**ACTIVITY**
Every record should be written out exactly, with the pictures left out.

[Plain-text document sources]

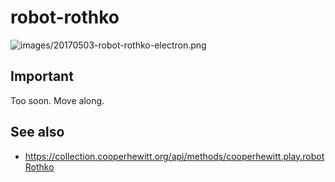 # robot-rothko

![images/20170503-robot-rothko-electron.png]()

## Important

Too soon. Move along.

## See also

* https://collection.cooperhewitt.org/api/methods/cooperhewitt.play.robotRothko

**OUTPUT FOR THIS TASK**
 # robot-rothko

![images/20170503-robot-rothko-electron.png]()

## Important

Too soon. Move along.

## See also

* https://collection.cooperhewitt.org/api/methods/cooperhewitt.play.robotRothko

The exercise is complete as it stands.